Shot in "Mexico Scope" and boasting a blazing title song from Christina Aguilera, Casa de Mi Padre is set somewhere in modern-day Mexico, where the Alvarez ranch - presided over by the aging patriarch Miguel Ernesto (Pedro Armendáriz Jr.) - has fallen on hard times. (Veteran actor Armendáriz died last year, and the film is dedicated to him.) But Armando's younger brother, Raul (Luna), shows up seemingly in the nick of time, bringing with him his fiancée, Sonia (Rodriguez), and assurances that he can put the ranch back on sound financial footing.

But Raul, it turns out, has made his money illegally, selling sacks of cocaine, and Sonia, it turns out, has fallen for Armando (it was his speech about holding out until he finds his ideal woman that got to her). And then there's the drug lord Onza (Bernal), a man who doesn't think twice about killing anyone who gets in his way, and who does think twice when it comes to smoking cigarettes - he lights 'em up and pops 'em in his mouth two at a time.
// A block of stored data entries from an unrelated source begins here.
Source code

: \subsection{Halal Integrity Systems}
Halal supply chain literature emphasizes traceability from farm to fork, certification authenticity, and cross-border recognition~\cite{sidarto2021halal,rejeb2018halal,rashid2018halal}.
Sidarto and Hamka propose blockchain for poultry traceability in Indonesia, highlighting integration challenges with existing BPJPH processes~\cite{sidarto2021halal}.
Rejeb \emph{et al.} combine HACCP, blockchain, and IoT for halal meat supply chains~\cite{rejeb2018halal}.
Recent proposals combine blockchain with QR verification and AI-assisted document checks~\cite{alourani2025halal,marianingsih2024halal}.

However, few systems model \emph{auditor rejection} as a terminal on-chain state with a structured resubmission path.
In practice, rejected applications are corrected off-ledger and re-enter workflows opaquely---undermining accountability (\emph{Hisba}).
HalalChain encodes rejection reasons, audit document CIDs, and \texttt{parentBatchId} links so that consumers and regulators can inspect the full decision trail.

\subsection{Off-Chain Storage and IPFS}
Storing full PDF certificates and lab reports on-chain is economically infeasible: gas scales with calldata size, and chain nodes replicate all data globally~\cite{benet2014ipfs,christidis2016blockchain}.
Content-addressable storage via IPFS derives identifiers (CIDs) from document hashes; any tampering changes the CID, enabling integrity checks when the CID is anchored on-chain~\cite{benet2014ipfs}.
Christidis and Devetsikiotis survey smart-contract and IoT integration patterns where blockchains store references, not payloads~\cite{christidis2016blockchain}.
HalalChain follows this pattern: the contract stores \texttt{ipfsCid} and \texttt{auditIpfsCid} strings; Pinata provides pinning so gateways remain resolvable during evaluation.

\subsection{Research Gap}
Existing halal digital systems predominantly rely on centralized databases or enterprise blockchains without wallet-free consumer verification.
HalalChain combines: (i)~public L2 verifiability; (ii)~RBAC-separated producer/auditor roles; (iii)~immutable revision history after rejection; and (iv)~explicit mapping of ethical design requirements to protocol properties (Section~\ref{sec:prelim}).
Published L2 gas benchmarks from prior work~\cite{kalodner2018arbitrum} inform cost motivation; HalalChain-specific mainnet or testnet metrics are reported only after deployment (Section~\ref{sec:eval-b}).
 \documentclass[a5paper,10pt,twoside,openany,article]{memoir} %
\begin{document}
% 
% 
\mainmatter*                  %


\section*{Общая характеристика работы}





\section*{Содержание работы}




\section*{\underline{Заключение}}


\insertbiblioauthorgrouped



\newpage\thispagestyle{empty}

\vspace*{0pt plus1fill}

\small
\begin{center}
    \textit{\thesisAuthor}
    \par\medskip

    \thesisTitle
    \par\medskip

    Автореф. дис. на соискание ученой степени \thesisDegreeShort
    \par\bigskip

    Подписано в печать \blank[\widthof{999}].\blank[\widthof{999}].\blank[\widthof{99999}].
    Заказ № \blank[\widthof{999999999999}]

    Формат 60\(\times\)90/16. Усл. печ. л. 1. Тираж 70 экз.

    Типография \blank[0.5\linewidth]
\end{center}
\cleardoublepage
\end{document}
Casa de Mi Padre is at its best (a relative term, mind you) when it's at its silliest and most surreal: the appearance of a mystical white mountain lion, who offers Ferrell's Armando sage counsel - and who is one of the least convincing animatronic puppets to come down the pike since comedian Soupy Sales conversed with White Fang - provides sublime guffaws. So, too, does a trippy dream sequence, with dolls, puppets, strobes, and a David Lynchian tableau.

Ferrell, as he's done in Anchorman, Talladega Nights and Step Brothers, walks undaunted through the amiable absurdity, delivering his not-exactly-mellifluous español in earnest flurries, as the dialogue, and the bullets, fly.